My mother just got back from Dusseldorf where my grandmother still lives. As I was
asking her about her trip, it almost seemed this is the first time in my life that
I truly realized that is the place where my mother grew up, went to school, lived
through World War II and subsequently met my father. He was an Air Force Sergeant left behind
on cleanup detail.
What was known in our home as the "Bratwurst Incident;" my mother used to tell us
the story how my father romanced her over a plate of 2 pound sausages. Seems she
was waitressing at a dive in Weisbaden when my father came in with a bunch of his
flyboy cronies. My father found her so stunning he plundered the microphone from the house band
and proceeded to sing "You've Lost that Lovin' Feeling" to her a Capella. This was
no easy feat as my father could hardly carry a tune and the song was not written
until 20 years later.
After some winks, nods and chocolate bars, my dad went over to talk to my mom. There
was the one problem though; the language barrier. He was born and raised in the back
woods of South Carolina. She had learned to speak only a little English by watching
"Gone with the Wind" over and over. My dad once told me that the first 6 months of
their courtship all she could add to any conversation was, "Frankly my dear, I don't
give a damn!"
My mom told me of the prejudice she and my father faced falling in love in war-torn
Germany. Their families would not approve of their relationship. Her parents objected
to any mixing of the races. My dad's parents objected to him marrying a woman from
the country that invented the Volkswagen. Besides, what self-respecting South Carolina
boy would wed an old maid who hadn't married and given birth by the age of 14.

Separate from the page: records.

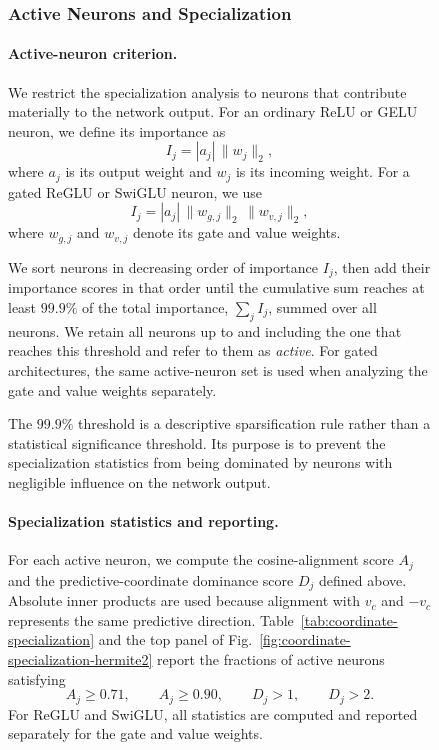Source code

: \documentclass{article}
\begin{document}
\begin{figure}
\clearpage

\subsubsection{Active Neurons and Specialization}
\label{app:shared-specialization-analysis}

\paragraph{Active-neuron criterion.}
We restrict the specialization analysis to neurons that contribute materially
to the network output. For an ordinary ReLU or GELU neuron, we define its
importance as
\[
    I_j=|a_j|\,\|w_j\|_2,
\]
where \(a_j\) is its output weight and \(w_j\) is its incoming weight. For a
gated ReGLU or SwiGLU neuron, we use
\[
    I_j=|a_j|\,\|w_{g,j}\|_2\,\|w_{v,j}\|_2,
\]
where \(w_{g,j}\) and \(w_{v,j}\) denote its gate and value weights.

We sort neurons in decreasing order of importance \(I_j\), then add their
importance scores in that order until the cumulative sum reaches at least
\(99.9\%\) of the total importance, \(\sum_j I_j\), summed over all neurons.
We retain all neurons up to and including the one that reaches this threshold
and refer to them as \emph{active}. For gated architectures, the same active-neuron set is used
when analyzing the gate and value weights separately.

The \(99.9\%\) threshold is a descriptive sparsification rule rather than a
statistical significance threshold. Its purpose is to prevent the
specialization statistics from being dominated by neurons with negligible
influence on the network output.

\paragraph{Specialization statistics and reporting.}
For each active neuron, we compute the cosine-alignment score \(A_j\) and the
predictive-coordinate dominance score \(D_j\) defined above. Absolute inner
products are used because alignment with \(v_c\) and \(-v_c\) represents the
same predictive direction. Table~\ref{tab:coordinate-specialization} and the
top panel of Fig.~\ref{fig:coordinate-specialization-hermite2} report the
fractions of active neurons satisfying
\[
    A_j\geq0.71,\qquad
    A_j\geq0.90,\qquad
    D_j>1,\qquad
    D_j>2.
\]
For ReGLU and SwiGLU, all statistics are computed and reported separately for
the gate and value weights.


\end{figure}
\end{document}
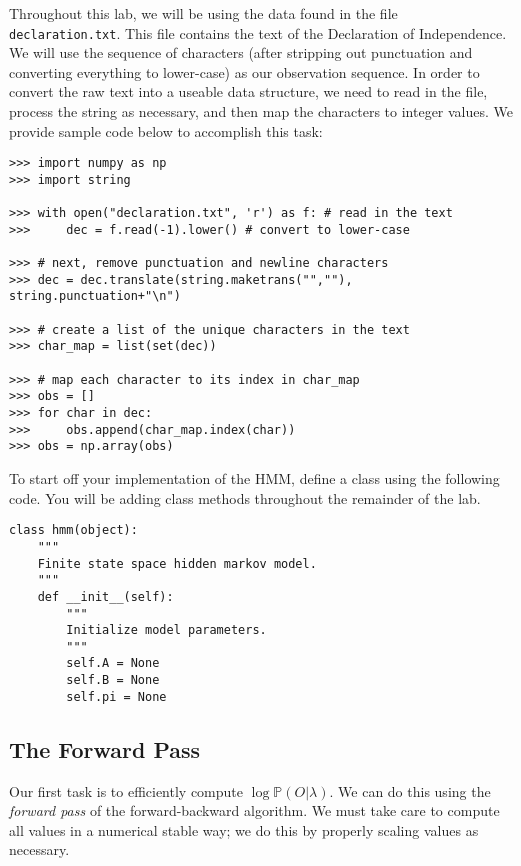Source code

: Throughout this lab, we will be using the data found in the file {\tt declaration.txt}.
This file contains the text of the Declaration of Independence. 
We will use the sequence of characters (after stripping out punctuation and converting everything to lower-case) as our observation sequence.
In order to convert the raw text into a useable data structure, we need to read in the file, process the string as necessary, and then map the characters to integer values.
We provide sample code below to accomplish this task:
\begin{lstlisting}
>>> import numpy as np
>>> import string

>>> with open("declaration.txt", 'r') as f: # read in the text
>>>     dec = f.read(-1).lower() # convert to lower-case

>>> # next, remove punctuation and newline characters
>>> dec = dec.translate(string.maketrans("",""), string.punctuation+"\n")

>>> # create a list of the unique characters in the text
>>> char_map = list(set(dec))

>>> # map each character to its index in char_map
>>> obs = []
>>> for char in dec:
>>>     obs.append(char_map.index(char))
>>> obs = np.array(obs)
\end{lstlisting}

\begin{problem}
To start off your implementation of the HMM, define a class using the following code.
You will be adding class methods throughout the remainder of the lab.
\begin{lstlisting}
class hmm(object):
    """
    Finite state space hidden markov model.
    """
    def __init__(self):
        """
        Initialize model parameters.
        """
        self.A = None
        self.B = None
        self.pi = None
\end{lstlisting}
\end{problem}
\subsection*{The Forward Pass}
Our first task is to efficiently compute $\log \mathbb{P}(O | \lambda)$.
We can do this using the \emph{forward pass} of the forward-backward algorithm.
We must take care to compute all values in a numerical stable way; we do this by properly scaling values as necessary.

Their romance triumphed and flourished though. Post war Germany was not too bad a
place to live either. My dad and his buddies would spend the weekends Elk hunting
in the Black Forest with bazookas and my mom would practice her English writing skills
by running chain letter pyramid scams. After a nice Saturday night dinner of wild game
fragments, my mom and dad would usually play cards with other American G.I. couples.
They would play a special version of "German" rummy. This is where one player takes
everybody else's cards, then a special USA card arrives and then that player has to give
all the cards back.
As I learn more and more about my German roots, I understand why I do some of the
things I do. It explains my driving fast. It explains my love for any kind of ground
meat stuffed into intestinal casings. And being half German explains my lifelong
admiration of David Hassleholf. Germans just love David Hasselholf.